Dabei stehen die Wissenschaftler vor einigen Herausforderungen. Denn anders als bei Kupfer lässt sich die Herkunft des Goldes nur schwer ermitteln. Kupferkelche und kupferne Schüsseln bestehen meist aus metallischen Legierungen, dessen Kupferanteil aus einer einzigen Lagerstätte stammt. Je nachdem, wo sich diese befindet, weist die Kupferlegierung ganz bestimmte geochemische Eigenschaften auf. Dadurch lassen sich Rückschlüsse auf den Ursprungsort ziehen.
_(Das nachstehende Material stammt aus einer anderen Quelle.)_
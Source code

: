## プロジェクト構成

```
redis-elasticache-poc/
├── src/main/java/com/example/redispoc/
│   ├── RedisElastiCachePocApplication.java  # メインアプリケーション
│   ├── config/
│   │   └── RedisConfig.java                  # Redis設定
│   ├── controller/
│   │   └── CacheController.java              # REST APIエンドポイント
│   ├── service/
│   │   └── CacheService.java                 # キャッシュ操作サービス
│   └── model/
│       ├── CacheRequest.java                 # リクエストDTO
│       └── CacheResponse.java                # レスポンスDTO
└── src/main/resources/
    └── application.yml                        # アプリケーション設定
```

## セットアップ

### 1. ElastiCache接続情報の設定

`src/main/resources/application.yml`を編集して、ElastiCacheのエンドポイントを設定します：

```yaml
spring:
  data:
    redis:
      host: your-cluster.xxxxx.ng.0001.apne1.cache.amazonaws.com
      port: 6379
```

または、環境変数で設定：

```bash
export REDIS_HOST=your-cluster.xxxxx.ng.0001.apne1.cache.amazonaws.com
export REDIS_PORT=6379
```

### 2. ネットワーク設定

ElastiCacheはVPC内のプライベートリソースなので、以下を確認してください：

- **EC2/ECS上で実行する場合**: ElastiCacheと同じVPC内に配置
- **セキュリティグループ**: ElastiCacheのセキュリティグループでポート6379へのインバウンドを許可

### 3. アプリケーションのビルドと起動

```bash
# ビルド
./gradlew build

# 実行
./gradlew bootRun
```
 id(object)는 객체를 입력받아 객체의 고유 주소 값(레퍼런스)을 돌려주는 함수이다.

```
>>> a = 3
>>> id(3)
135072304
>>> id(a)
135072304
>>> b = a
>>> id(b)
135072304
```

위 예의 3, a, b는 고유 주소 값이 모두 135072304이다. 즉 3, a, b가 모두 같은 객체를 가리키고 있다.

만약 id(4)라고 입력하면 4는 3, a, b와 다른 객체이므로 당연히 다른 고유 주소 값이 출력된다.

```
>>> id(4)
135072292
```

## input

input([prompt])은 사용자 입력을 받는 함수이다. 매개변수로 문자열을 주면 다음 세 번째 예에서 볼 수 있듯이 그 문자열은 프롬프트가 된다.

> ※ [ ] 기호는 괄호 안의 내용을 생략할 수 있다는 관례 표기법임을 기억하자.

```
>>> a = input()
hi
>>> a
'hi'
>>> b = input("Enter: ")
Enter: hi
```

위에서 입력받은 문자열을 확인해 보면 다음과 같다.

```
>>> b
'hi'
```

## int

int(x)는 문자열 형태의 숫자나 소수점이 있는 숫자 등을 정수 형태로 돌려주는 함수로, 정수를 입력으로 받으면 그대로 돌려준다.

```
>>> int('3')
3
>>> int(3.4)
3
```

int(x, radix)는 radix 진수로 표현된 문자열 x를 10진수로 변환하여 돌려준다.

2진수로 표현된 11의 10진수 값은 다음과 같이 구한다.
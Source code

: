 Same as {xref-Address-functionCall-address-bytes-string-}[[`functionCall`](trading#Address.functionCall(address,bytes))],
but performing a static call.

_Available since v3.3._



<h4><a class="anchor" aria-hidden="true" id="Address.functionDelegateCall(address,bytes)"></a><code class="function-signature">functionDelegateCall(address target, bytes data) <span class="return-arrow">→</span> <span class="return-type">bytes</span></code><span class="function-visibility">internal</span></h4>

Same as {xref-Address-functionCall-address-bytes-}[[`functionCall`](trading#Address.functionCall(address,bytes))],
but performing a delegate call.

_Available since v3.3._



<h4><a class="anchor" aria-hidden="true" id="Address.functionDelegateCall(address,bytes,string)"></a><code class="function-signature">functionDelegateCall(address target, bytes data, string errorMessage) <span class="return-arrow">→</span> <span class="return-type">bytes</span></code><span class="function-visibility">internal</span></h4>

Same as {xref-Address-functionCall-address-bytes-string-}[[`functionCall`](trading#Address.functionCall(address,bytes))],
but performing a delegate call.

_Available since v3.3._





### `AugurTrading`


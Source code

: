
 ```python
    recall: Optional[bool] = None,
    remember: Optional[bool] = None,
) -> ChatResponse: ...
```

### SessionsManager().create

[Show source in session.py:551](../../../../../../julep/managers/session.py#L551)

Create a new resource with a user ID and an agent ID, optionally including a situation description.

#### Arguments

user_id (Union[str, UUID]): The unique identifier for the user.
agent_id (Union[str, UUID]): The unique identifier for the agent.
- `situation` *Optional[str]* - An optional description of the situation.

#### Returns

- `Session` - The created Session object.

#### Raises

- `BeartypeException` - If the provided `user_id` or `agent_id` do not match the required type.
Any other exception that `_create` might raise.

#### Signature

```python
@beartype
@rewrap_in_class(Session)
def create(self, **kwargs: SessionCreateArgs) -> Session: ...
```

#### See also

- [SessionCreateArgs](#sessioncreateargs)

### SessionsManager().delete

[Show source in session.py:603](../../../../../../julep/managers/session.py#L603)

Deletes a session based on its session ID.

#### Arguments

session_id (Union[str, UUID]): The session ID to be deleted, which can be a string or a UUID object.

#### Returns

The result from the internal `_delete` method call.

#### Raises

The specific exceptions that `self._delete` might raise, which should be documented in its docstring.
Bei Gold ist es komplizierter. Auch wenn das Edelmetall in Sakdrissi aus festem Gestein gelöst wurde, die größten Mengen wurden seinerzeit aus Flüssen gewaschen, die sich wiederum aus etlichen Zuläufen, wie Nebenflüssen, Bächen und Rinnsalen speisten. Auf diese Weise wurden die Edelmetalle aus teilweise entfernten Lagerstätten miteinander vermischt. „Dadurch verwischt der geochemische Fingerabdruck, und das erschwert die regionale Zuordnung des Goldes“, sagt Andreas Hauptmann.

Erst seit wenigen Jahren ist es möglich, die chemische Zusammensetzung von Gold genau zu erfassen und damit eine Herkunftsanalyse zu wagen. Dazu wollen Mineralogen von der Universität Frankfurt am Main noch weitere Elemente analysieren, die in winzigen Mengen an dem Gold haften. Mit den Ergebnissen, so hoffen Stöllner und seine Kollegen, können sie die dunklen Pfade des kaukasischen Goldes weiter erhellen.